Optical Character Recognition model to read sequences of handwritten digits from the MNIST dataset in Python.
The necessary environment can be built using Docker and the attached Dockerfile. Once Docker is installed run:
docker build .
sequence-mnist
│ README.md
│ submission.ipynb - Jupyter Notebook containing model training and prediction
│
└───sequence_mnist
│ │
│ └───data
│ │ │ __init__.py
│ │ │ file_utils.py - contains utilities for downloading/loading MNIST dataset
│ │ │ mnist.py - class for loading MNIST dataset
│ │
│ └───model
│ │ __init__.py
│ │ dataloader.py - contains SequenceMNIST class for loading sequences of digits
│
└───tests
│ __init__.py
│ test_sequence_mnist.py - tests for the SequenceMNIST class
The raw dataset is MNIST which is downloaded through the Torchvision library.
5 MNIST images with relevant number labels are appended to create the MNIST Sequence.
The model used is a pretrained Visual Encoder - Text Decoder Transformer network from [1]. I download the small version of TrOCR using Hugging Face and replace the classification head with 10 outputs (0-9).

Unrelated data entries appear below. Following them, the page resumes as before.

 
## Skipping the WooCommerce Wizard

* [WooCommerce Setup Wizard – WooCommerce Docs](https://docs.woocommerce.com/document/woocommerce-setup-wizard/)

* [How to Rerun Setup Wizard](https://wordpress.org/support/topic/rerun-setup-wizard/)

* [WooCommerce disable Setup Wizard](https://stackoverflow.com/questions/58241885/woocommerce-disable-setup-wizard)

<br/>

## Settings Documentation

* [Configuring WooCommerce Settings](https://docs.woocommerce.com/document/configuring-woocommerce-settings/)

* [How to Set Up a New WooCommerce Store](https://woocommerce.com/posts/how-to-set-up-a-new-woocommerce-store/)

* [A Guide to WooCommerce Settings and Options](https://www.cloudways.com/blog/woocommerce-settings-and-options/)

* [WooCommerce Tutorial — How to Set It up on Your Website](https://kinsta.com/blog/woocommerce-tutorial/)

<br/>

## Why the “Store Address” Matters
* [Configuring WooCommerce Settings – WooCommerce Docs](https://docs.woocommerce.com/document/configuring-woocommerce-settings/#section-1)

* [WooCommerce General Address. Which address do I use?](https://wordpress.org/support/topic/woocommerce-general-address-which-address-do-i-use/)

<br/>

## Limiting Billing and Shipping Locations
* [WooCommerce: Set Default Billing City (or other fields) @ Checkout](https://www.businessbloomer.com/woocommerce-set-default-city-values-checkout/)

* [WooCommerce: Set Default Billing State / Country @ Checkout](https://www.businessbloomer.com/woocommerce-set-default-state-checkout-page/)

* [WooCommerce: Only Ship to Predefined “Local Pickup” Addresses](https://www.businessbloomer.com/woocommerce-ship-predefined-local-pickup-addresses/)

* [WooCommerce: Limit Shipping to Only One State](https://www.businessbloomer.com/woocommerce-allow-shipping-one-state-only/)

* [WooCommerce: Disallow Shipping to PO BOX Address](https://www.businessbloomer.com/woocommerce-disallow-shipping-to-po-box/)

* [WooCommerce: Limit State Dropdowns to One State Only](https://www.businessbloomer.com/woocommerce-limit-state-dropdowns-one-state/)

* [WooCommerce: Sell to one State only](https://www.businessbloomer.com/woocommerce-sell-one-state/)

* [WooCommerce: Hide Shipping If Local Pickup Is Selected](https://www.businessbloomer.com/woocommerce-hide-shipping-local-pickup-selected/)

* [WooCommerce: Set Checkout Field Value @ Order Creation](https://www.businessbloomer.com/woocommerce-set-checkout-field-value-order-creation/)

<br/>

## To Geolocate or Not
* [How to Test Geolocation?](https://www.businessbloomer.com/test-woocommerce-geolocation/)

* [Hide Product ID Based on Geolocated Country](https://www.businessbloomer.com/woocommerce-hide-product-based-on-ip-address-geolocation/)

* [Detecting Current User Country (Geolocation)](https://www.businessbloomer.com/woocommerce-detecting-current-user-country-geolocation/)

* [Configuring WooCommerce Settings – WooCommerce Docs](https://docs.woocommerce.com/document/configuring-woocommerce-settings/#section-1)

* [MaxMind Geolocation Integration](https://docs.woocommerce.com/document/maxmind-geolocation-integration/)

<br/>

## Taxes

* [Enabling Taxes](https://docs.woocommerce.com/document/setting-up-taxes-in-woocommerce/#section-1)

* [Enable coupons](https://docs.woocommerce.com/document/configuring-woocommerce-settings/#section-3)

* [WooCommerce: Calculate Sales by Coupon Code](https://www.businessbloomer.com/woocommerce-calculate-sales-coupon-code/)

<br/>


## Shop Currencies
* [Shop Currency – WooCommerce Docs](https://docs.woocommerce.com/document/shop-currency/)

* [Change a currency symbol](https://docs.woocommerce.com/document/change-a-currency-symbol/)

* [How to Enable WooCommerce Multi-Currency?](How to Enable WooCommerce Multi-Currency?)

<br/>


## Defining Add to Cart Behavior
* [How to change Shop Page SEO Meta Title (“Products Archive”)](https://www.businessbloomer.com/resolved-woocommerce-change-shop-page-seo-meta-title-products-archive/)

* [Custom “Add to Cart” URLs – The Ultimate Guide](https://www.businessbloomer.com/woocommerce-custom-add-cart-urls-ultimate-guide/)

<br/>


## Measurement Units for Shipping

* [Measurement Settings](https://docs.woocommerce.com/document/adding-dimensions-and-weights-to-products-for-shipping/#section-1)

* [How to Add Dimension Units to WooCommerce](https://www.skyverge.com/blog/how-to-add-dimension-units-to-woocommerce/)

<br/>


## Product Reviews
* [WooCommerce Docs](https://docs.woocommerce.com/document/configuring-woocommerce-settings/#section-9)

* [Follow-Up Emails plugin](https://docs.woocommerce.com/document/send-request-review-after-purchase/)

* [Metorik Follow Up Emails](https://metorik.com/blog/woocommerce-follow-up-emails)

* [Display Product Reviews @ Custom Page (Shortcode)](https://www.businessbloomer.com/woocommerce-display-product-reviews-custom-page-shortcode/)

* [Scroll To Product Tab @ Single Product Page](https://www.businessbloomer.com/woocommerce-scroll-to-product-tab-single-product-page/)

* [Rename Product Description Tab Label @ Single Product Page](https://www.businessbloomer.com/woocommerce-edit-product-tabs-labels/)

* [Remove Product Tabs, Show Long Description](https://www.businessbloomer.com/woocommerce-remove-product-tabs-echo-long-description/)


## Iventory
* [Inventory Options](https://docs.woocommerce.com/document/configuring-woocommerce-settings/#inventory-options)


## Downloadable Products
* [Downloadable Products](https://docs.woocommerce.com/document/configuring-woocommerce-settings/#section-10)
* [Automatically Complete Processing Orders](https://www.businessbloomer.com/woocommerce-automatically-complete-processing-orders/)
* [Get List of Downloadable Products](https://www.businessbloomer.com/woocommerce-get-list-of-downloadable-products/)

There is a certain amount of redundancy in this network as it is explicitly pretrained for a standard OCR task of text prediction. Because of this the model is autoregressive and has an inference cost of O(n). However the normal conditional word probabilities do not apply in this instance given the fact that the numbers can be in practice considered independent random variables. A more efficient implementation would not use autoregression for this particular task and hence reduce computational complexity to O(1).
NB: Although in theory they are not random variables since the classes are imbalanced slightly the imbalance is small. Nor are they independent since I do not use sampling with replacement. But these effects should be small and not effect the non-utility of autoregression in this case (for small sequences).
[1] Li et al. TrOCR: Transformer-based Optical Character Recognition with Pre-trained Models, 2021.